At Harvard’s 10th annual Plant Biology Symposium, climate expert Chris Field ’75 talked about the need to evaluate environmental risks in the coming decades even as many people work to reduce climate-warming emissions.

Kris Snibbe/Harvard Staff Photographer

Science & Tech

The era of climate responsibility

5 min read

Expert says upcoming decades will require assessing risk, overseeing mitigation, managing adaptation

With climate change a settled a fact among the great majority of scientists, people are entering an era of “climate responsibility,” during which the actions they take — or fail to take — will lead to a dramatically different world for future generations, a leading climate expert said Tuesday.

Chris Field ’75, co-chair of the Intergovernmental Panel on Climate Change’s Working Group II and founding director of the Carnegie Institution for Science’s Department of Global Ecology, said the coming decades will provide an opportunity to curb emissions drastically and to begin efforts to counter risks from changes already “baked into the system” by past emissions.

“We can think of the next few decades as an era of climate responsibility,” Field said. “During this period, the actual evolution of temperature is very different between a world of continued high emissions and a world of ambitious mitigation.”

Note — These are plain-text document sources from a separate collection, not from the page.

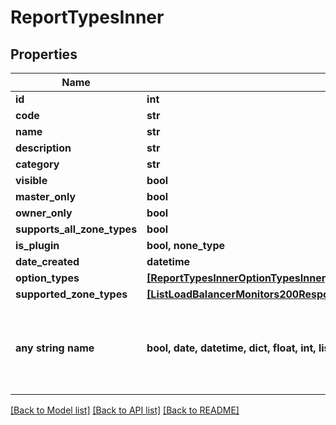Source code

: # ReportTypesInner


## Properties
Name | Type | Description | Notes
------------ | ------------- | ------------- | -------------
**id** | **int** |  | [optional] 
**code** | **str** |  | [optional] 
**name** | **str** |  | [optional] 
**description** | **str** |  | [optional] 
**category** | **str** |  | [optional] 
**visible** | **bool** |  | [optional] 
**master_only** | **bool** |  | [optional] 
**owner_only** | **bool** |  | [optional] 
**supports_all_zone_types** | **bool** |  | [optional] 
**is_plugin** | **bool, none_type** |  | [optional] 
**date_created** | **datetime** |  | [optional] 
**option_types** | [**[ReportTypesInnerOptionTypesInner]**](ReportTypesInnerOptionTypesInner.md) |  | [optional] 
**supported_zone_types** | [**[ListLoadBalancerMonitors200ResponseAllOfLoadBalancerMonitorsInnerLoadBalancerType]**](ListLoadBalancerMonitors200ResponseAllOfLoadBalancerMonitorsInnerLoadBalancerType.md) |  | [optional] 
**any string name** | **bool, date, datetime, dict, float, int, list, str, none_type** | any string name can be used but the value must be the correct type | [optional]

[[Back to Model list]](../README.md#documentation-for-models) [[Back to API list]](../README.md#documentation-for-api-endpoints) [[Back to README]](../README.md)


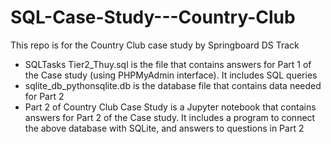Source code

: # SQL-Case-Study---Country-Club
This repo is for the Country Club case study by Springboard DS Track
- SQLTasks Tier2_Thuy.sql is the file that contains answers for Part 1 of the Case study (using PHPMyAdmin interface). It includes SQL queries
- sqlite_db_pythonsqlite.db is the database file that contains data needed for Part 2
- Part 2 of Country Club Case Study is a Jupyter notebook that contains answers for Part 2 of the Case study. It includes a program to connect the above database with SQLite, and answers to questions in Part 2
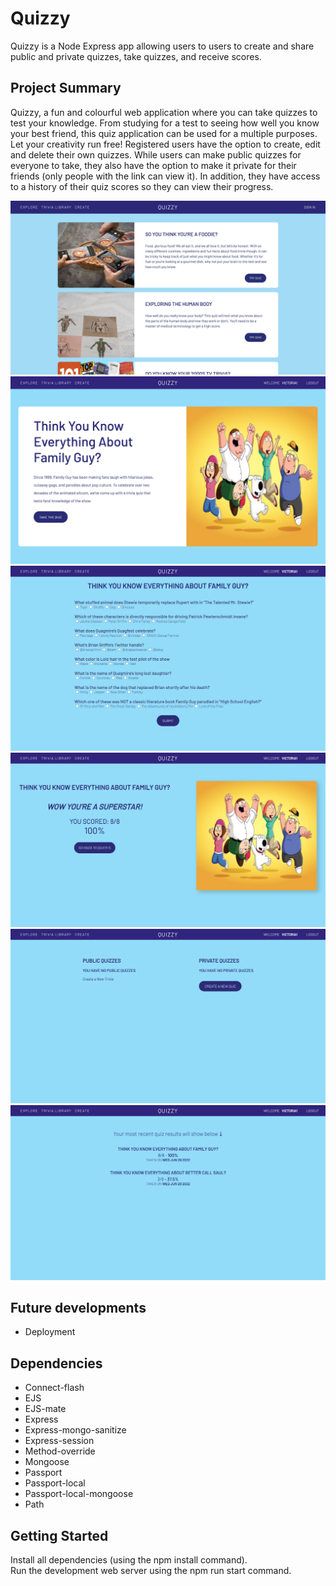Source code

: # Quizzy

Quizzy is a Node Express app allowing users to users to create and share public and private quizzes, take quizzes, and receive scores.

## Project Summary

Quizzy, a fun and colourful web application where you can take quizzes to test your knowledge. From studying for a test to seeing how well you know your best friend, this quiz application can be used for a multiple purposes. Let your creativity run free! Registered users have the option to create, edit and delete their own quizzes. While users can make public quizzes for everyone to take, they also have the option to make it private for their friends (only people with the link can view it). In addition, they have access to a history of their quiz scores so they can view their progress.

!["all quiz page"](https://github.com/victhall/quiz-app/blob/master/public/docs/quizzy.png)
!["quiz page"](https://github.com/victhall/quiz-app/blob/master/public/docs/FireShot%20Capture%20018%20-%20My%20Quizzes%20-%20localhost.png)
!["quiz page"](https://github.com/victhall/quiz-app/blob/master/public/docs/quiz1.png)
!["results page"](https://github.com/victhall/quiz-app/blob/master/public/docs/results.png)
!["your quizzes"](https://github.com/victhall/quiz-app/blob/master/public/docs/yourquiz.png)
!["score history page"](https://github.com/victhall/quiz-app/blob/master/public/docs/score-his.png)

## Future developments

- Deployment

## Dependencies

- Connect-flash
- EJS
- EJS-mate
- Express
- Express-mongo-sanitize
- Express-session
- Method-override
- Mongoose
- Passport
- Passport-local
- Passport-local-mongoose
- Path

## Getting Started

Install all dependencies (using the npm install command). 
<br />
Run the development web server using the npm run start command.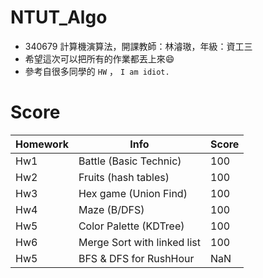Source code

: # NTUT_Algo

- 340679 計算機演算法，開課教師：林濬璈，年級：資工三
- 希望這次可以把所有的作業都丟上來😄
- 參考自很多同學的 `HW` ， `I am idiot.`


# Score


| Homework | Info                   | Score |
|----------|------------------------|-------|
| Hw1      | Battle (Basic Technic) | 100   |
| Hw2      | Fruits (hash tables) | 100   |
| Hw3      | Hex game (Union Find)  | 100   |
| Hw4      | Maze (B/DFS)  | 100   |
| Hw5      | Color Palette (KDTree)  | 100   |
| Hw6      | Merge Sort with linked list  | 100   |
| Hw5      | BFS & DFS for RushHour  | NaN   |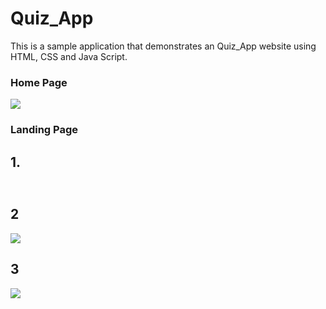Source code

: # Quiz_App
This is a sample application that demonstrates an Quiz_App  website using HTML, CSS and Java Script.
<h3>Home Page</h3>
<img src="https://i.postimg.cc/qMC5PKZN/Screenshot-2022-12-24-093631.png">

<h3>Landing Page</h3>
<h2>1. <h2>
<img src"https://i.postimg.cc/SsBvRNnS/Screenshot-2022-12-24-093850.png">
<h2>2</h2>
<img src="https://i.postimg.cc/m2GnGkxV/Screenshot-2022-12-24-093923.png">
<h2>3</h2>
<img src="https://i.postimg.cc/tCtMRbpb/Screenshot-2022-12-24-094017.png">

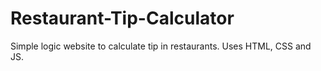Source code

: # Restaurant-Tip-Calculator
Simple logic website to calculate tip in restaurants. Uses HTML, CSS and JS.
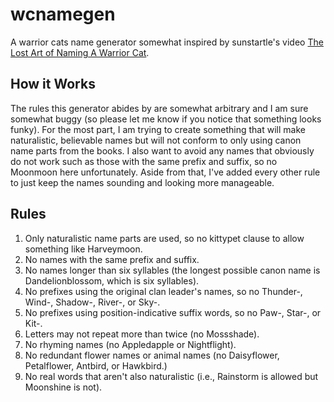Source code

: # wcnamegen

A warrior cats name generator somewhat inspired by sunstartle's video [The Lost Art of Naming A Warrior Cat](https://www.youtube.com/watch?v=QnjmorF2zrw).

## How it Works

The rules this generator abides by are somewhat arbitrary and I am sure somewhat buggy (so please let me know if you notice that something looks funky). For the most part, I am trying to create something that will make naturalistic, believable names but will not conform to only using canon name parts from the books. I also want to avoid any names that obviously do not work such as those with the same prefix and suffix, so no Moonmoon here unfortunately. Aside from that, I've added every other rule to just keep the names sounding and looking more manageable.

## Rules

1. Only naturalistic name parts are used, so no kittypet clause to allow something like Harveymoon.
2. No names with the same prefix and suffix.
3. No names longer than six syllables (the longest possible canon name is Dandelionblossom, which is six syllables).
4. No prefixes using the original clan leader's names, so no Thunder-, Wind-, Shadow-, River-, or Sky-.
5. No prefixes using position-indicative suffix words, so no Paw-, Star-, or Kit-.
6. Letters may not repeat more than twice (no Mossshade).
7. No rhyming names (no Appledapple or Nightflight).
8. No redundant flower names or animal names (no Daisyflower, Petalflower, Antbird, or Hawkbird.)
9. No real words that aren't also naturalistic (i.e., Rainstorm is allowed but Moonshine is not).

“We can think of the next few decades as an era of climate responsibility,” said Chris Field. Kris Snibbe/Harvard Staff Photographer

Over the past century, Field said, the globe has warmed about 1 degree Celsius, and even the most optimistic emissions scenarios have it warming by that much again by 2100.

That means a wide array of effects are already unavoidable, he said, ranging from more-extreme weather events, to longer and more severe heat waves and droughts, to shifting environments for many plant and animal species, to strain on the global food supply, to disappearing global ice, rising seas, vulnerability to insect-borne disease, and more.

Keeping climate change to that level, however, will require dramatic changes to global carbon emissions. From 1970 to 2000 these rose at about 1.3 percent annually, but from 2000 to 2010 they rose 2.2 percent a year, meaning that carbon emissions are increasing, not decreasing.

If those increases are not curbed, Field said, the globe could warm as much as 5 degrees Celsius by 2100, with effects that will be much greater and more difficult to counter.

“The risk of future impact goes up dramatically as the amount of climate change goes up, with increasing risk of impacts that are severe, pervasive, and irreversible,” he said.

Field, who also serves on Harvard’s Board of Overseers, was the opening speaker Tuesday at the Geological Lecture Hall for the two-day, 10th annual Plant Biology Symposium. The gathering was cosponsored by the Plant Biology Initiative at Harvard University and by the Harvard University Center for the Environment. Field was introduced by Andrew Richardson, associate professor of organismic and evolutionary biology.

Though much work remains to be done, Field said there are hopeful signs that needed shifts are occurring. He cited as examples the recent announcement by California Gov. Jerry Brown that the state would further tighten greenhouse-gas emissions standards and the U.S.-China agreement last November on curbing carbon emissions.

The changes may not be good news for the fossil fuel industry, Field said, but could mean economic opportunities for many other sectors. Billions of dollars will have to be spent to renew aging infrastructure across the globe in the coming decades, and with the renewal will come opportunities to incorporate sustainable innovations in design. In addition, he said, there are already signs that governments and their people are taking existing threats seriously and making early steps to mitigate effects and adapt.

In the Netherlands, he said, new flood control infrastructure is an example of a top-down governmental approach against rising seas. Meanwhile, on the island of Tuvalu in the South Pacific, communities are seeking to buffer the impact of rising seas and storms by planting mangrove forests.

These efforts “are unique in that they’re specifically deployed to provide protection from a changing climate, and they’re intended not as final solutions but as initial efforts to provide … learning experiences to build on moving forward,” Field said. “They all represent baby steps from which we can learn.”

The extent of the mitigation and adaptation efforts undertaken, he said, will depend in part on the risks from climate-driven events and the degree to which people, businesses, and governments determine their risk tolerance based on their vulnerability to impact, its potential for damage, and its likelihood.

Asked whether he had any advice for today’s college students, Field said the challenges are many and he can’t imagine a field where the efforts of talented individuals won’t be needed.

“What I hope is one of you guys are going to be the CEO of ExxonMobil, and that’s what’s really going to make the difference, or … governor of Massachusetts, or president,” Field said. “I actually can’t think of any future endeavors that are not involved with climate … The opportunities for contributing solutions to the climate problem are everywhere.”